*RECORDS SUPPLIED:*
━━━━━━━━━━━━━━━━

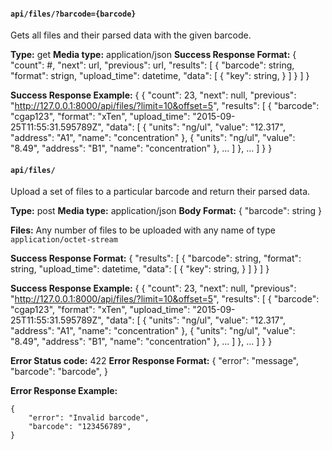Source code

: #### `api/files/?barcode={barcode}`

Gets all files and their parsed data with the given barcode.

**Type:** get
**Media type:** application/json
**Success Response Format:**
    {
    	"count": #,
    	"next": url,
    	"previous": url,
    	"results": [
    		{
    			"barcode": string,
    			"format": strign,
    			"upload_time": datetime,
    			"data": [
    				{
    					"key": string,
    				}
    			]
    		}
    	]
    }

**Success Response Example:**
    {
    	{
    		"count": 23,
    		"next": null,
    		"previous": "http://127.0.0.1:8000/api/files/?limit=10&offset=5",
    		"results": [
    			{
    				"barcode": "cgap123",
    				"format": "xTen",
    				"upload_time": "2015-09-25T11:55:31.595789Z",
    				"data": [
    					{
    						"units": "ng/ul",
    						"value": "12.317",
    						"address": "A1",
    						"name": "concentration"
    					},
    					{
    						"units": "ng/ul",
    						"value": "8.49",
    						"address": "B1",
    						"name": "concentration"
    					},
    					...
    				]
    			},
    			...
    		]
    	}
    }
       
#### `api/files/`

Upload a set of files to a particular barcode and return their parsed data.

**Type:** post
**Media type:** application/json
**Body Format:**
    {
        "barcode": string
    }
    
**Files:**
Any number of files to be uploaded with any name of type `application/octet-stream`

**Success Response Format:**
    {
        "results": [
            {
                "barcode": string,
                "format": string,
                "upload_time": datetime,
                "data": [
                    {
                        "key": string,
                    }
                ]
            }
        ]
    }
		
	
**Success Response Example:**
    {
        {
            "count": 23,
            "next": null,
            "previous": "http://127.0.0.1:8000/api/files/?limit=10&offset=5",
            "results": [
                {
                    "barcode": "cgap123",
                    "format": "xTen",
                    "upload_time": "2015-09-25T11:55:31.595789Z",
                    "data": [
                        {
                            "units": "ng/ul",
                            "value": "12.317",
                            "address": "A1",
                            "name": "concentration"
                        },
                        {
                            "units": "ng/ul",
                            "value": "8.49",
                            "address": "B1",
                            "name": "concentration"
                        },
                        ...
                    ]
                },
                ...
            ]
        }
    }

**Error Status code:** 422
**Error Response Format:**
    {
        "error": "message",
        "barcode": "barcode",
    }
	
**Error Response Example:**

    {
        "error": "Invalid barcode",
        "barcode": "123456789",
    }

━━━━━━━━━━━━━━━━

*EXERCISE OBJECTIVE:*
The task calls for every line of the data to be returned exactly, without pictures.

*FINISHED EXERCISE:*
Source code

: #### `api/files/?barcode={barcode}`

Gets all files and their parsed data with the given barcode.

**Type:** get
**Media type:** application/json
**Success Response Format:**
    {
    	"count": #,
    	"next": url,
    	"previous": url,
    	"results": [
    		{
    			"barcode": string,
    			"format": strign,
    			"upload_time": datetime,
    			"data": [
    				{
    					"key": string,
    				}
    			]
    		}
    	]
    }

**Success Response Example:**
    {
    	{
    		"count": 23,
    		"next": null,
    		"previous": "http://127.0.0.1:8000/api/files/?limit=10&offset=5",
    		"results": [
    			{
    				"barcode": "cgap123",
    				"format": "xTen",
    				"upload_time": "2015-09-25T11:55:31.595789Z",
    				"data": [
    					{
    						"units": "ng/ul",
    						"value": "12.317",
    						"address": "A1",
    						"name": "concentration"
    					},
    					{
    						"units": "ng/ul",
    						"value": "8.49",
    						"address": "B1",
    						"name": "concentration"
    					},
    					...
    				]
    			},
    			...
    		]
    	}
    }
       
#### `api/files/`

Upload a set of files to a particular barcode and return their parsed data.

**Type:** post
**Media type:** application/json
**Body Format:**
    {
        "barcode": string
    }
    
**Files:**
Any number of files to be uploaded with any name of type `application/octet-stream`

**Success Response Format:**
    {
        "results": [
            {
                "barcode": string,
                "format": string,
                "upload_time": datetime,
                "data": [
                    {
                        "key": string,
                    }
                ]
            }
        ]
    }
		
	
**Success Response Example:**
    {
        {
            "count": 23,
            "next": null,
            "previous": "http://127.0.0.1:8000/api/files/?limit=10&offset=5",
            "results": [
                {
                    "barcode": "cgap123",
                    "format": "xTen",
                    "upload_time": "2015-09-25T11:55:31.595789Z",
                    "data": [
                        {
                            "units": "ng/ul",
                            "value": "12.317",
                            "address": "A1",
                            "name": "concentration"
                        },
                        {
                            "units": "ng/ul",
                            "value": "8.49",
                            "address": "B1",
                            "name": "concentration"
                        },
                        ...
                    ]
                },
                ...
            ]
        }
    }

**Error Status code:** 422
**Error Response Format:**
    {
        "error": "message",
        "barcode": "barcode",
    }
	
**Error Response Example:**

    {
        "error": "Invalid barcode",
        "barcode": "123456789",
    }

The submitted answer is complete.